【ネタバレ解説】「ロキ」シーズン2第5話:明かされるロキの本心、ラストの意味は?
マーベル・シネマティック・ユニバース(MCU)の実写ドラマシリーズ「ロキ」シーズン2第5話「サイエンス・フィクション」(ディズニープラスで配信中)は、まさにSF的なストーリー! 時間織り機の爆発で、世界はどう変わったのか?(文・平沢薫)

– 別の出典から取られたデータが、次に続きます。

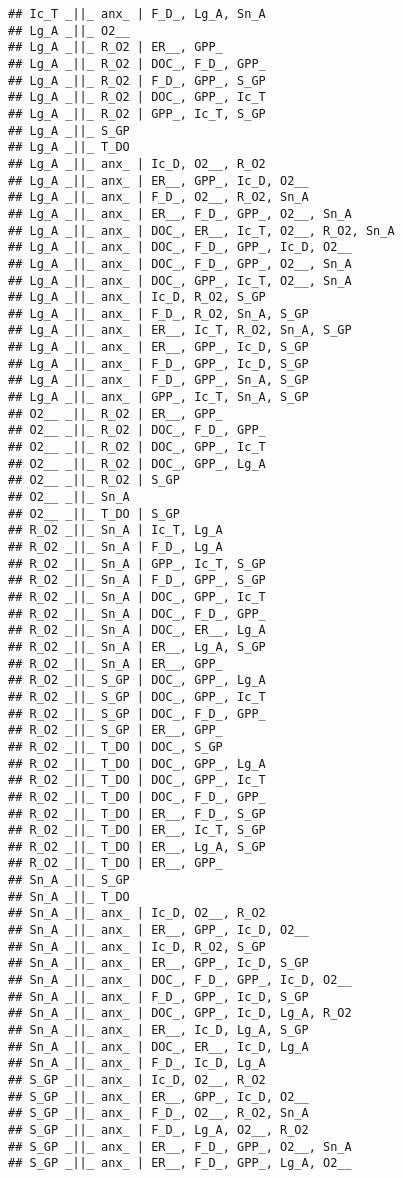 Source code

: \documentclass[
]{article}
\begin{document}
\begin{verbatim}
## Ic_T _||_ anx_ | F_D_, Lg_A, Sn_A
## Lg_A _||_ O2__
## Lg_A _||_ R_O2 | ER__, GPP_
## Lg_A _||_ R_O2 | DOC_, F_D_, GPP_
## Lg_A _||_ R_O2 | F_D_, GPP_, S_GP
## Lg_A _||_ R_O2 | DOC_, GPP_, Ic_T
## Lg_A _||_ R_O2 | GPP_, Ic_T, S_GP
## Lg_A _||_ S_GP
## Lg_A _||_ T_DO
## Lg_A _||_ anx_ | Ic_D, O2__, R_O2
## Lg_A _||_ anx_ | ER__, GPP_, Ic_D, O2__
## Lg_A _||_ anx_ | F_D_, O2__, R_O2, Sn_A
## Lg_A _||_ anx_ | ER__, F_D_, GPP_, O2__, Sn_A
## Lg_A _||_ anx_ | DOC_, ER__, Ic_T, O2__, R_O2, Sn_A
## Lg_A _||_ anx_ | DOC_, F_D_, GPP_, Ic_D, O2__
## Lg_A _||_ anx_ | DOC_, F_D_, GPP_, O2__, Sn_A
## Lg_A _||_ anx_ | DOC_, GPP_, Ic_T, O2__, Sn_A
## Lg_A _||_ anx_ | Ic_D, R_O2, S_GP
## Lg_A _||_ anx_ | F_D_, R_O2, Sn_A, S_GP
## Lg_A _||_ anx_ | ER__, Ic_T, R_O2, Sn_A, S_GP
## Lg_A _||_ anx_ | ER__, GPP_, Ic_D, S_GP
## Lg_A _||_ anx_ | F_D_, GPP_, Ic_D, S_GP
## Lg_A _||_ anx_ | F_D_, GPP_, Sn_A, S_GP
## Lg_A _||_ anx_ | GPP_, Ic_T, Sn_A, S_GP
## O2__ _||_ R_O2 | ER__, GPP_
## O2__ _||_ R_O2 | DOC_, F_D_, GPP_
## O2__ _||_ R_O2 | DOC_, GPP_, Ic_T
## O2__ _||_ R_O2 | DOC_, GPP_, Lg_A
## O2__ _||_ R_O2 | S_GP
## O2__ _||_ Sn_A
## O2__ _||_ T_DO | S_GP
## R_O2 _||_ Sn_A | Ic_T, Lg_A
## R_O2 _||_ Sn_A | F_D_, Lg_A
## R_O2 _||_ Sn_A | GPP_, Ic_T, S_GP
## R_O2 _||_ Sn_A | F_D_, GPP_, S_GP
## R_O2 _||_ Sn_A | DOC_, GPP_, Ic_T
## R_O2 _||_ Sn_A | DOC_, F_D_, GPP_
## R_O2 _||_ Sn_A | DOC_, ER__, Lg_A
## R_O2 _||_ Sn_A | ER__, Lg_A, S_GP
## R_O2 _||_ Sn_A | ER__, GPP_
## R_O2 _||_ S_GP | DOC_, GPP_, Lg_A
## R_O2 _||_ S_GP | DOC_, GPP_, Ic_T
## R_O2 _||_ S_GP | DOC_, F_D_, GPP_
## R_O2 _||_ S_GP | ER__, GPP_
## R_O2 _||_ T_DO | DOC_, S_GP
## R_O2 _||_ T_DO | DOC_, GPP_, Lg_A
## R_O2 _||_ T_DO | DOC_, GPP_, Ic_T
## R_O2 _||_ T_DO | DOC_, F_D_, GPP_
## R_O2 _||_ T_DO | ER__, F_D_, S_GP
## R_O2 _||_ T_DO | ER__, Ic_T, S_GP
## R_O2 _||_ T_DO | ER__, Lg_A, S_GP
## R_O2 _||_ T_DO | ER__, GPP_
## Sn_A _||_ S_GP
## Sn_A _||_ T_DO
## Sn_A _||_ anx_ | Ic_D, O2__, R_O2
## Sn_A _||_ anx_ | ER__, GPP_, Ic_D, O2__
## Sn_A _||_ anx_ | Ic_D, R_O2, S_GP
## Sn_A _||_ anx_ | ER__, GPP_, Ic_D, S_GP
## Sn_A _||_ anx_ | DOC_, F_D_, GPP_, Ic_D, O2__
## Sn_A _||_ anx_ | F_D_, GPP_, Ic_D, S_GP
## Sn_A _||_ anx_ | DOC_, GPP_, Ic_D, Lg_A, R_O2
## Sn_A _||_ anx_ | ER__, Ic_D, Lg_A, S_GP
## Sn_A _||_ anx_ | DOC_, ER__, Ic_D, Lg_A
## Sn_A _||_ anx_ | F_D_, Ic_D, Lg_A
## S_GP _||_ anx_ | Ic_D, O2__, R_O2
## S_GP _||_ anx_ | ER__, GPP_, Ic_D, O2__
## S_GP _||_ anx_ | F_D_, O2__, R_O2, Sn_A
## S_GP _||_ anx_ | F_D_, Lg_A, O2__, R_O2
## S_GP _||_ anx_ | ER__, F_D_, GPP_, O2__, Sn_A
## S_GP _||_ anx_ | ER__, F_D_, GPP_, Lg_A, O2__

\end{verbatim}
\end{document}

※ご注意:本記事はネタバレを含みます。「ロキ」シーズン2第5話をまだ見ていない方はご注意ください。
友達を取り戻したい…ロキの本心が明らかに
時間織り機の爆発後、ロキ(トム・ヒドルストン)が目を開けると世界は消えてなかったが、TVA(時間変異取締局)は無人だった。ロキが一人ぼっちだという状況を反映して、タイトル映像も変化。いつもはLOKIの4文字の書体がどんどん変わるだけだったが、今回は一瞬、文字が一つずつ消えてOだけになり、また4文字に戻る。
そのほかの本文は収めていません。